(Exercise inputs begins)

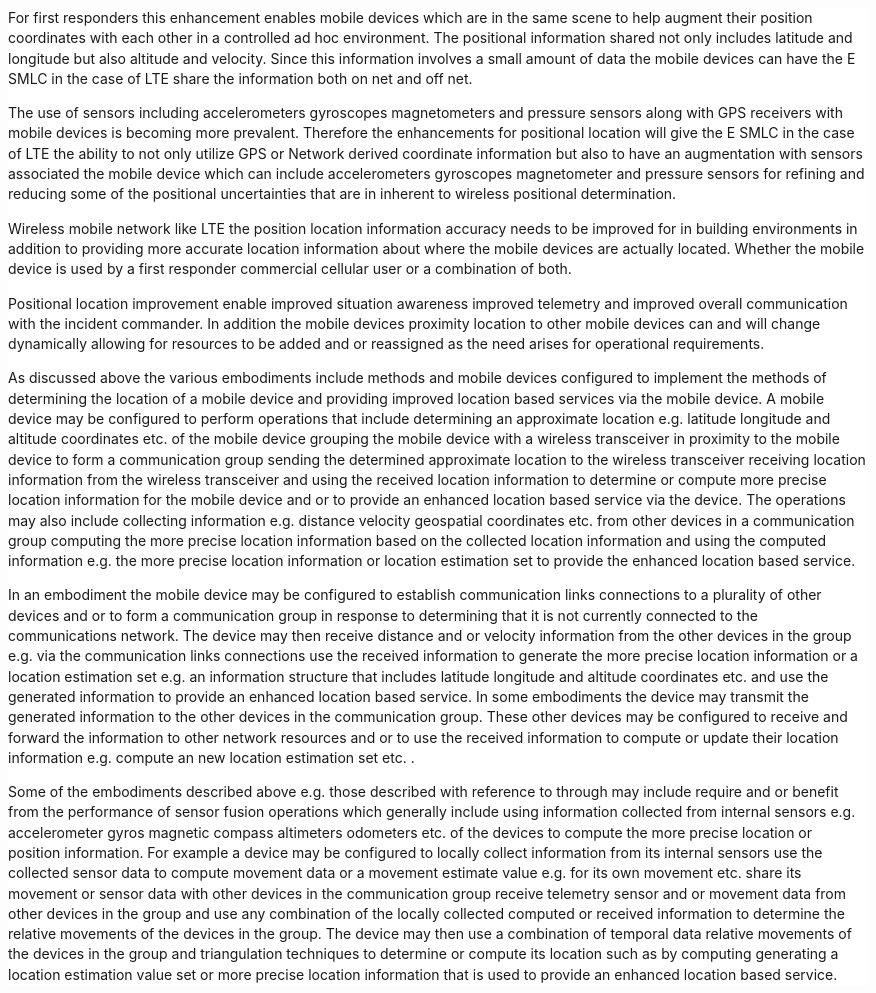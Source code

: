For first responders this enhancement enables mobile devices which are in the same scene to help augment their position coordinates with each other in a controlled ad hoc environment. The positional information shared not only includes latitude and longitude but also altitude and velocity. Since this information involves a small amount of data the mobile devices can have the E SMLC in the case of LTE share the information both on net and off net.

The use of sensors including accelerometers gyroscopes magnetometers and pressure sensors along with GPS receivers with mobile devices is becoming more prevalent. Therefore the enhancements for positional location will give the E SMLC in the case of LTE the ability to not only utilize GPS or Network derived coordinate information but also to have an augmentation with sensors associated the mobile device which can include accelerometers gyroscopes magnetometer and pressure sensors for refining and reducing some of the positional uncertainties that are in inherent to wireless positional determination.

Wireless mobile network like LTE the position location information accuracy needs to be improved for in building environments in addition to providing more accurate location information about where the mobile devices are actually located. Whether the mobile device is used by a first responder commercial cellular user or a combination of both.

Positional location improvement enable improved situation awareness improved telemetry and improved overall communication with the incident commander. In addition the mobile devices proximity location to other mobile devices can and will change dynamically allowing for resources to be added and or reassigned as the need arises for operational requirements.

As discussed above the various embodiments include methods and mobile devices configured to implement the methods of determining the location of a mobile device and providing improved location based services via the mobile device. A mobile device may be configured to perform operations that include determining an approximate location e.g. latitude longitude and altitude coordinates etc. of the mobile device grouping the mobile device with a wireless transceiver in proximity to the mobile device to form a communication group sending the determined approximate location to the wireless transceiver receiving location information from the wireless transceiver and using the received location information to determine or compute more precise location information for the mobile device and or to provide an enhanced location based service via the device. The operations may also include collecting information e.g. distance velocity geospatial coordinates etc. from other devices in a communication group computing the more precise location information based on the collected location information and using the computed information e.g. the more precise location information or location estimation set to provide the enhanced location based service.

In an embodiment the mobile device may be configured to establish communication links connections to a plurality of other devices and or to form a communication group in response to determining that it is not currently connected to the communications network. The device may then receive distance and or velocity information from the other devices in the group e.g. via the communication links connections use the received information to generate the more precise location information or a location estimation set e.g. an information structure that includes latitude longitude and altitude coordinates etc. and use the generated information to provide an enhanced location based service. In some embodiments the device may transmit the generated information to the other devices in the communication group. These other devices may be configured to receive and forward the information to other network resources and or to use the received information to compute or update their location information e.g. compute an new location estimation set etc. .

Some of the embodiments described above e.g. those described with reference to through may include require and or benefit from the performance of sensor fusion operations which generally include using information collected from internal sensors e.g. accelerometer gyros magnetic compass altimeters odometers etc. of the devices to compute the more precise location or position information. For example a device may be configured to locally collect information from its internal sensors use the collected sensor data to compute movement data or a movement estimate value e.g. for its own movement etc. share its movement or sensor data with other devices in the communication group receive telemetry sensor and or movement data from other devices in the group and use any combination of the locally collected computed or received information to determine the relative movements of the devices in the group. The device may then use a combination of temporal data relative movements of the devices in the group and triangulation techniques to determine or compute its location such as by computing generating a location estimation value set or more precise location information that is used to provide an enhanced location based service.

(Exercise inputs ends)

**Exercise brief**
Within the listing above, count the lines that contain the string "addition". Give only the number.

**Answer area**
2